• **DIRECTIONS**
The expected answer is the data below, printed verbatim without its pictures.

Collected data
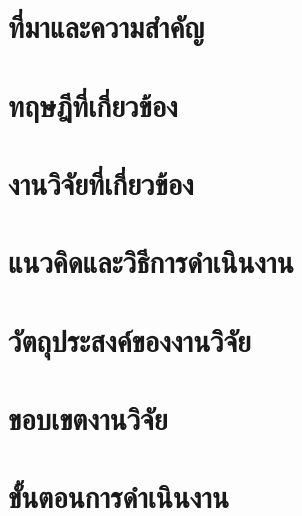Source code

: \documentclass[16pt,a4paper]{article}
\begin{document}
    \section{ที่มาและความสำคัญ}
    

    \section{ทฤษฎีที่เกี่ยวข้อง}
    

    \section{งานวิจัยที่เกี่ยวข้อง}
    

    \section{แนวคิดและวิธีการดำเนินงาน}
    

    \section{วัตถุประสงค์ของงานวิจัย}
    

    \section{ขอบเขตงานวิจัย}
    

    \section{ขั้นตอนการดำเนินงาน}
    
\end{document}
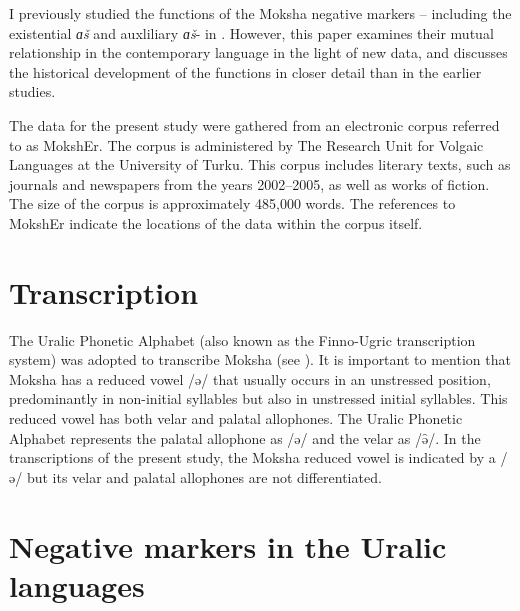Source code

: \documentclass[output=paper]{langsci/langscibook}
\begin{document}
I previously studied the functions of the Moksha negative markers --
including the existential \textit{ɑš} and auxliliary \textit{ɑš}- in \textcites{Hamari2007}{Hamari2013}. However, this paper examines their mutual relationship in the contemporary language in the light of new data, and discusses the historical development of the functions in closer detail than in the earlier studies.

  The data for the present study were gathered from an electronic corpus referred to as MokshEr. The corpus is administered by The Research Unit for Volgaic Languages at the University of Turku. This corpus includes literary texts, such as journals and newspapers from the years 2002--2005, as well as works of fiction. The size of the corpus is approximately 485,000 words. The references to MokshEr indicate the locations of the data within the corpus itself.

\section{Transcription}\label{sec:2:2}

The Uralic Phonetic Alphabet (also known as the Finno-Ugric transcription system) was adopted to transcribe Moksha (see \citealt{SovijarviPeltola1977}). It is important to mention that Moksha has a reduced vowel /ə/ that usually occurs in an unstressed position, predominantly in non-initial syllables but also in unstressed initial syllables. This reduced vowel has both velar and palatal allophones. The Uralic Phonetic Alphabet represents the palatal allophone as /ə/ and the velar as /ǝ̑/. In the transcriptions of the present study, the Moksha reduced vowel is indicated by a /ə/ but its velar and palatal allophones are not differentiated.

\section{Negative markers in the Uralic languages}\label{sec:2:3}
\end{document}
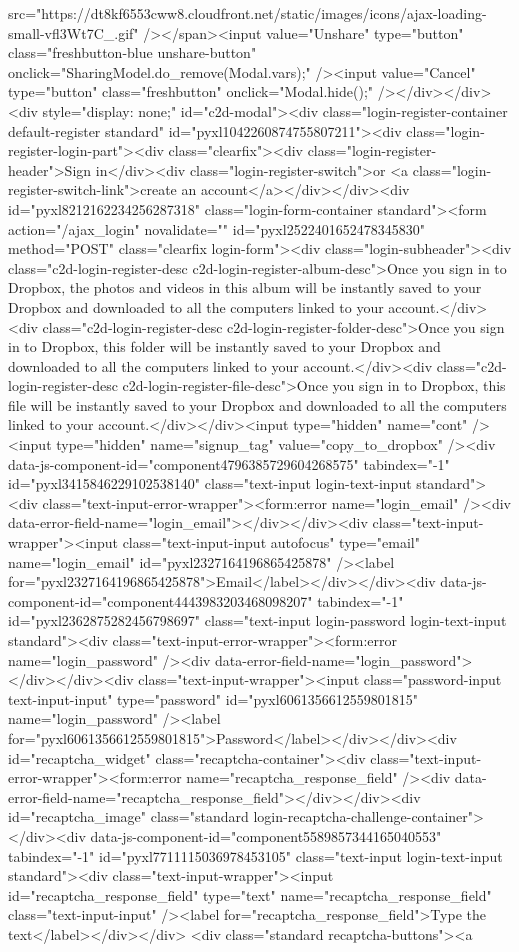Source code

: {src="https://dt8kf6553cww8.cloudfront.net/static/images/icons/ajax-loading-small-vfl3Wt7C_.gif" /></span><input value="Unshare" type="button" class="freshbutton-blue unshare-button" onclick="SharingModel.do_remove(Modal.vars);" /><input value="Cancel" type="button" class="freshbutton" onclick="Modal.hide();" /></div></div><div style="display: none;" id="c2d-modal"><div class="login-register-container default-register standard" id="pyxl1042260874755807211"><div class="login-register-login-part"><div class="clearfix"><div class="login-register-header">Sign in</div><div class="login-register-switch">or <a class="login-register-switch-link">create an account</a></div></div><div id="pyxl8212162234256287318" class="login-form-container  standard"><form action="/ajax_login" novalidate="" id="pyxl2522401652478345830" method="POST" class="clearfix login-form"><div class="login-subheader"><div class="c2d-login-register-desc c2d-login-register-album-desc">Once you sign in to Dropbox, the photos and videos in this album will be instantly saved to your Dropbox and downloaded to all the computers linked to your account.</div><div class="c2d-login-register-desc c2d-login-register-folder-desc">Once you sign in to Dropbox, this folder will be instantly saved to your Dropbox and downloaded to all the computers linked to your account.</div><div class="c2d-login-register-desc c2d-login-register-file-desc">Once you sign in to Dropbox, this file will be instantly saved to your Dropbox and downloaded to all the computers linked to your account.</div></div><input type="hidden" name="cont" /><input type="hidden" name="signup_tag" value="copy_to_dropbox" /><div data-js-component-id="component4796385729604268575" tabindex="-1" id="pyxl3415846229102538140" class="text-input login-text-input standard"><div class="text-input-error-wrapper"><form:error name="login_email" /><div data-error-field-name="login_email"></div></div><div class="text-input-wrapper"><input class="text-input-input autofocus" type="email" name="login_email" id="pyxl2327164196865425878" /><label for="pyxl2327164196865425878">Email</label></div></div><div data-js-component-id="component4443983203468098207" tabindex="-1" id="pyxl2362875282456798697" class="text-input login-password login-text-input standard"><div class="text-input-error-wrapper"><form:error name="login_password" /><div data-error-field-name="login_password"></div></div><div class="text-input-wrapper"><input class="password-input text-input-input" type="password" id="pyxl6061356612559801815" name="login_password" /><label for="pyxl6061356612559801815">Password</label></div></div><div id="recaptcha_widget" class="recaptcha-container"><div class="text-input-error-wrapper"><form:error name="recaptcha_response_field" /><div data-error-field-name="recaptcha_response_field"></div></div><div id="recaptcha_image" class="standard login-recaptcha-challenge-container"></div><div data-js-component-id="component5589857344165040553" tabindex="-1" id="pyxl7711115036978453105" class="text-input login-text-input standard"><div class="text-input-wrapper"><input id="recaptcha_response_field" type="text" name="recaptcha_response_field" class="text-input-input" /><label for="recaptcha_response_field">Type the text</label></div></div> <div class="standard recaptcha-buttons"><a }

• **RESPONSE**
Source code

: \documentclass[16pt,a4paper]{article}
\begin{document}
    \section{ที่มาและความสำคัญ}
    

    \section{ทฤษฎีที่เกี่ยวข้อง}
    

    \section{งานวิจัยที่เกี่ยวข้อง}
    

    \section{แนวคิดและวิธีการดำเนินงาน}
    

    \section{วัตถุประสงค์ของงานวิจัย}
    

    \section{ขอบเขตงานวิจัย}
    

    \section{ขั้นตอนการดำเนินงาน}
    
\end{document}
Source code

: \documentclass[output=paper]{langsci/langscibook}
\begin{document}
I previously studied the functions of the Moksha negative markers --
including the existential \textit{ɑš} and auxliliary \textit{ɑš}- in \textcites{Hamari2007}{Hamari2013}. However, this paper examines their mutual relationship in the contemporary language in the light of new data, and discusses the historical development of the functions in closer detail than in the earlier studies.

  The data for the present study were gathered from an electronic corpus referred to as MokshEr. The corpus is administered by The Research Unit for Volgaic Languages at the University of Turku. This corpus includes literary texts, such as journals and newspapers from the years 2002--2005, as well as works of fiction. The size of the corpus is approximately 485,000 words. The references to MokshEr indicate the locations of the data within the corpus itself.

\section{Transcription}\label{sec:2:2}

The Uralic Phonetic Alphabet (also known as the Finno-Ugric transcription system) was adopted to transcribe Moksha (see \citealt{SovijarviPeltola1977}). It is important to mention that Moksha has a reduced vowel /ə/ that usually occurs in an unstressed position, predominantly in non-initial syllables but also in unstressed initial syllables. This reduced vowel has both velar and palatal allophones. The Uralic Phonetic Alphabet represents the palatal allophone as /ə/ and the velar as /ǝ̑/. In the transcriptions of the present study, the Moksha reduced vowel is indicated by a /ə/ but its velar and palatal allophones are not differentiated.

\section{Negative markers in the Uralic languages}\label{sec:2:3}
\end{document}
Source code

: {src="https://dt8kf6553cww8.cloudfront.net/static/images/icons/ajax-loading-small-vfl3Wt7C_.gif" /></span><input value="Unshare" type="button" class="freshbutton-blue unshare-button" onclick="SharingModel.do_remove(Modal.vars);" /><input value="Cancel" type="button" class="freshbutton" onclick="Modal.hide();" /></div></div><div style="display: none;" id="c2d-modal"><div class="login-register-container default-register standard" id="pyxl1042260874755807211"><div class="login-register-login-part"><div class="clearfix"><div class="login-register-header">Sign in</div><div class="login-register-switch">or <a class="login-register-switch-link">create an account</a></div></div><div id="pyxl8212162234256287318" class="login-form-container  standard"><form action="/ajax_login" novalidate="" id="pyxl2522401652478345830" method="POST" class="clearfix login-form"><div class="login-subheader"><div class="c2d-login-register-desc c2d-login-register-album-desc">Once you sign in to Dropbox, the photos and videos in this album will be instantly saved to your Dropbox and downloaded to all the computers linked to your account.</div><div class="c2d-login-register-desc c2d-login-register-folder-desc">Once you sign in to Dropbox, this folder will be instantly saved to your Dropbox and downloaded to all the computers linked to your account.</div><div class="c2d-login-register-desc c2d-login-register-file-desc">Once you sign in to Dropbox, this file will be instantly saved to your Dropbox and downloaded to all the computers linked to your account.</div></div><input type="hidden" name="cont" /><input type="hidden" name="signup_tag" value="copy_to_dropbox" /><div data-js-component-id="component4796385729604268575" tabindex="-1" id="pyxl3415846229102538140" class="text-input login-text-input standard"><div class="text-input-error-wrapper"><form:error name="login_email" /><div data-error-field-name="login_email"></div></div><div class="text-input-wrapper"><input class="text-input-input autofocus" type="email" name="login_email" id="pyxl2327164196865425878" /><label for="pyxl2327164196865425878">Email</label></div></div><div data-js-component-id="component4443983203468098207" tabindex="-1" id="pyxl2362875282456798697" class="text-input login-password login-text-input standard"><div class="text-input-error-wrapper"><form:error name="login_password" /><div data-error-field-name="login_password"></div></div><div class="text-input-wrapper"><input class="password-input text-input-input" type="password" id="pyxl6061356612559801815" name="login_password" /><label for="pyxl6061356612559801815">Password</label></div></div><div id="recaptcha_widget" class="recaptcha-container"><div class="text-input-error-wrapper"><form:error name="recaptcha_response_field" /><div data-error-field-name="recaptcha_response_field"></div></div><div id="recaptcha_image" class="standard login-recaptcha-challenge-container"></div><div data-js-component-id="component5589857344165040553" tabindex="-1" id="pyxl7711115036978453105" class="text-input login-text-input standard"><div class="text-input-wrapper"><input id="recaptcha_response_field" type="text" name="recaptcha_response_field" class="text-input-input" /><label for="recaptcha_response_field">Type the text</label></div></div> <div class="standard recaptcha-buttons"><a }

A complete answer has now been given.